What this task involves: Would you please return the lines of the entries below starting at the line that has "- 范围：0.0-1.0" and ending at the line that has "5. **网络连接**：需要稳定的网络连接访问智谱AI API", both included, exactly as they are?

Data to use section start

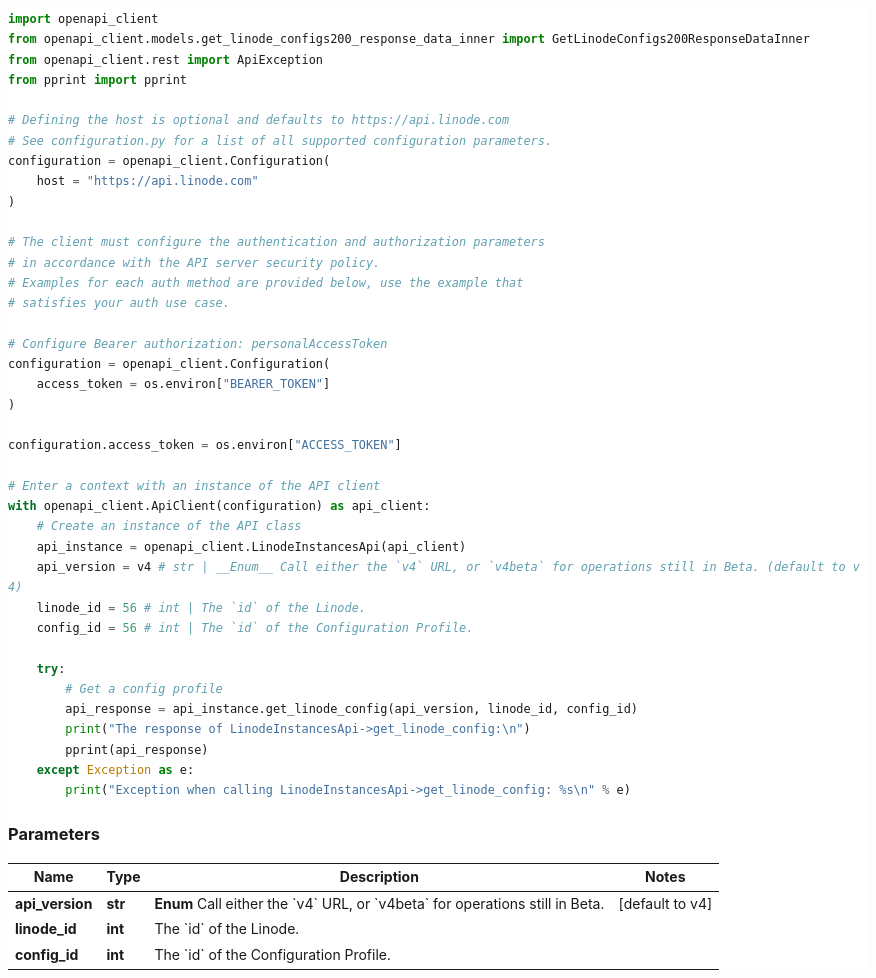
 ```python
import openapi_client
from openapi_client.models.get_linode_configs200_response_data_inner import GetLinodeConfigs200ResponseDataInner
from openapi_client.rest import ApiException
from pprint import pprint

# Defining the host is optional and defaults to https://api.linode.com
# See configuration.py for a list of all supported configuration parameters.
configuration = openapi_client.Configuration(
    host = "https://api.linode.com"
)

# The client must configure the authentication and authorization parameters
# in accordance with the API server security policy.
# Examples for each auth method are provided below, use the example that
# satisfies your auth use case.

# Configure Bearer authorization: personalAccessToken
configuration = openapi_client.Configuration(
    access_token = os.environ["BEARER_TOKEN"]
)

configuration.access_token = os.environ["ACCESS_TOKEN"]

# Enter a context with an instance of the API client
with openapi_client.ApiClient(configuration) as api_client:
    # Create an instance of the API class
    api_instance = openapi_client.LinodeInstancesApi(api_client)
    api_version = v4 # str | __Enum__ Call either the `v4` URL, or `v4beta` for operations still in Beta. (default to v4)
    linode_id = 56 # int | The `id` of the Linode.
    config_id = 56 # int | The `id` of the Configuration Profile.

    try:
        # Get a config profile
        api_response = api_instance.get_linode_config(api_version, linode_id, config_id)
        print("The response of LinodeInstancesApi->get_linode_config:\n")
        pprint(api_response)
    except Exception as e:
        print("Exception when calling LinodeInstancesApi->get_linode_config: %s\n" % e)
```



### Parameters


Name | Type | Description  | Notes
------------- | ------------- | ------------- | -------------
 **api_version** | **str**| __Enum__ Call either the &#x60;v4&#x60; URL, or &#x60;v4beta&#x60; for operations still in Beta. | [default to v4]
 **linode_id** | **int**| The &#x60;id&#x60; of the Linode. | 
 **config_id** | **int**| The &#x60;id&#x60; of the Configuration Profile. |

Data to use section end
Data to use section start

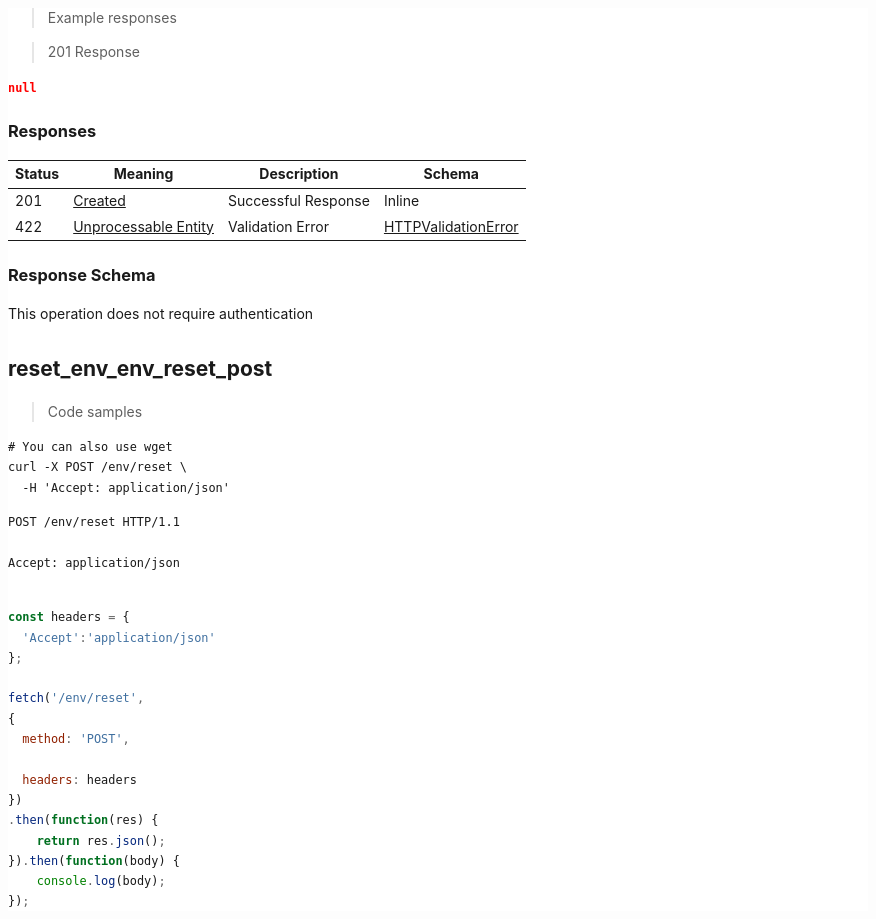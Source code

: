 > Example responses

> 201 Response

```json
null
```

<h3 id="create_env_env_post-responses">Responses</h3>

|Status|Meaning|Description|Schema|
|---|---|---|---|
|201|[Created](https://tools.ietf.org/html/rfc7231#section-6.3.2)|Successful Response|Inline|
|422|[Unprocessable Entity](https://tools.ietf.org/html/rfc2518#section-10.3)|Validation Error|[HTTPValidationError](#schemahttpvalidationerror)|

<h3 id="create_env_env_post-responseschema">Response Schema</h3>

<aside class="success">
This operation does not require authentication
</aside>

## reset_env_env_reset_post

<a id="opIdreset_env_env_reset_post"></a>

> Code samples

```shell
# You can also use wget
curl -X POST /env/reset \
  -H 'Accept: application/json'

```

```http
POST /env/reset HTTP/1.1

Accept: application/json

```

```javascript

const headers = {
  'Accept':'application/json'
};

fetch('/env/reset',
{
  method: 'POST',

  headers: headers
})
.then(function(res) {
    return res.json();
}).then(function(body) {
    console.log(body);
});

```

Data to use section end
Data to use section start

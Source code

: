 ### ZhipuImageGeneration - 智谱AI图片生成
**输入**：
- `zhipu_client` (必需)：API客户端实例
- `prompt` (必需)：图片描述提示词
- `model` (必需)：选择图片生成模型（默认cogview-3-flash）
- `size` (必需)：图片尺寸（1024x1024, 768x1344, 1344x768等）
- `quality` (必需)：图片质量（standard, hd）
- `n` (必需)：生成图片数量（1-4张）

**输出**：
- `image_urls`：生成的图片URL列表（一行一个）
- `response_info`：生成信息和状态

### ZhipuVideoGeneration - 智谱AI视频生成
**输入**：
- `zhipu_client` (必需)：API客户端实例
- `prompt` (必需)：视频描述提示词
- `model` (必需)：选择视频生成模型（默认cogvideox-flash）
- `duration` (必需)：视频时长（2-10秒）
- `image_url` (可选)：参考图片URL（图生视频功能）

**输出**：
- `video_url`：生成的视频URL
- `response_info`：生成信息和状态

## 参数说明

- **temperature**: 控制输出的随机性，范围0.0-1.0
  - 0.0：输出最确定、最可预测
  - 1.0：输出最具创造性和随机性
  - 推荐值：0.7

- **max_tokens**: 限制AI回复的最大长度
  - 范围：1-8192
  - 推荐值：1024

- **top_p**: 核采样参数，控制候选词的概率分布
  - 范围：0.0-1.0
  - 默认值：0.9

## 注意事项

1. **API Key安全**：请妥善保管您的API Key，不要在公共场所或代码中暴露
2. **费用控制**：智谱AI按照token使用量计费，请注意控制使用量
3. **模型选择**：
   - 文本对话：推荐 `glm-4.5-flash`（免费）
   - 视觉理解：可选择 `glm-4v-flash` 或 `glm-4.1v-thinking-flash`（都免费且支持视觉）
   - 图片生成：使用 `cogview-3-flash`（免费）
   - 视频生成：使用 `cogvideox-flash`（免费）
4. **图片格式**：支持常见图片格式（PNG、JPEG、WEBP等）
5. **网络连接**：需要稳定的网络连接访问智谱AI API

Data to use section end

Result for this task:
  - 范围：0.0-1.0
  - 默认值：0.9

## 注意事项

1. **API Key安全**：请妥善保管您的API Key，不要在公共场所或代码中暴露
2. **费用控制**：智谱AI按照token使用量计费，请注意控制使用量
3. **模型选择**：
   - 文本对话：推荐 `glm-4.5-flash`（免费）
   - 视觉理解：可选择 `glm-4v-flash` 或 `glm-4.1v-thinking-flash`（都免费且支持视觉）
   - 图片生成：使用 `cogview-3-flash`（免费）
   - 视频生成：使用 `cogvideox-flash`（免费）
4. **图片格式**：支持常见图片格式（PNG、JPEG、WEBP等）
5. **网络连接**：需要稳定的网络连接访问智谱AI API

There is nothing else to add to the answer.